When looking at the current literature regarding the use of video in research, we developed a Mind Map to categorize convergent and divergent themes in the current literature, see Fig.  1 . Although this is far from a complete meta-analysis on video research (notably absent is a comprehensive discussion of ethical concerns regarding video research), the Mind Map focuses on four main properties in regards to video: video as a tool for storytelling/research, properties of the camera/video itself, how video impacts the person/researcher, and methods by which the researcher/viewer consumes video.

figure 1

Mind Map of current literature regarding the use of video in mixed methods research. Link to the fully interactive Mind Map- http://clemsongc.com/ebwalker/mindmap/

Video, when used as a tool for research, can document and share ethnographic, epistemic, and storytelling data to participants and to the research team (R. Goldman, 2007 ; Heath et al., 2010 ; Miller & Zhou, 2007 ; Tobin & Hsueh, 2007 ). Much of the research in this area focuses on the properties (both positive and negative) inherent in the camera itself such as how video footage can increase the ability to see and experience the world, but can also act as a selective lens that separates an event from its natural context (S. Goldman & McDermott, 2007 ; Jewitt, n.d .; Knoblauch & Tuma, 2011 ; MacDougall, 2011 ; Miller & Zhou, 2007 ; Roth, 2007 ; Sossi, 2013 ).

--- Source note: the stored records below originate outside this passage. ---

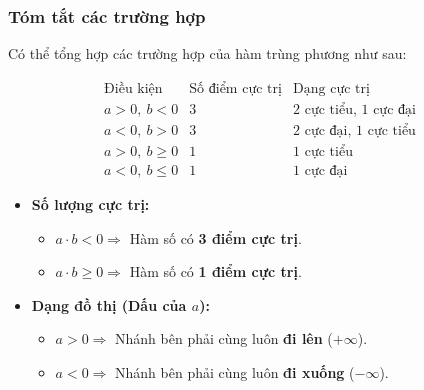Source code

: \begin{itemize}
\begin{center}
\end{center}

\subsubsection{Tóm tắt các trường hợp}

Có thể tổng hợp các trường hợp của hàm trùng phương như sau:

\[
\begin{array}{c|c|c}
\text{Điều kiện} & \text{Số điểm cực trị}
& \text{Dạng cực trị}\\
\hline
a>0,\ b<0 & 3 & 2\text{ cực tiểu, }1\text{ cực đại}\\
a<0,\ b>0 & 3 & 2\text{ cực đại, }1\text{ cực tiểu}\\
a>0,\ b\geq0 & 1 & 1\text{ cực tiểu}\\
a<0,\ b\leq0 & 1 & 1\text{ cực đại}
\end{array}
\]
\vspace{0.5cm}
\begin{center}
\begin{tcolorbox}[colback=blue!5!white,colframe=blue!75!black,title=\textbf{Mẹo nhớ nhanh}]
\begin{itemize}
    \item \textbf{Số lượng cực trị:}
    \begin{itemize}
        \item $a \cdot b < 0 \Rightarrow$ Hàm số có \textbf{3 điểm cực trị}.
        \item $a \cdot b \ge 0 \Rightarrow$ Hàm số có \textbf{1 điểm cực trị}.
    \end{itemize}
    \item \textbf{Dạng đồ thị (Dấu của $a$):}
    \begin{itemize}
        \item $a > 0 \Rightarrow$ Nhánh bên phải cùng luôn \textbf{đi lên} ($+\infty$).
        \item $a < 0 \Rightarrow$ Nhánh bên phải cùng luôn \textbf{đi xuống} ($-\infty$).
    \end{itemize}
\end{itemize}
\end{tcolorbox}
\end{center}

\end{itemize}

Some research speaks to the role of the video-researcher within the context of the study, likening a video researcher to a participant-observer in ethnographic research (Derry, 2007 ; Roth, 2007 ; Sossi, 2013 ). The final category of research within the Mind Map focuses on the process of converting the video from an observation to records to artifact to dataset to pattern (Barron, 2007 ; R. Goldman, 2007 ; Knoblauch & Tuma, 2011 ; Newbury, 2011 ). Through this process of conversion, the video footage itself becomes an integral part of both the data and findings.

The focus throughout current literature was on video as data and the role it plays in collection and analysis during a study, but little has been written about how video could be used as a vehicle to present findings of a study. Current literature also did not address whether video-data could be used as a tool to communicate the findings of the research to a broader audience.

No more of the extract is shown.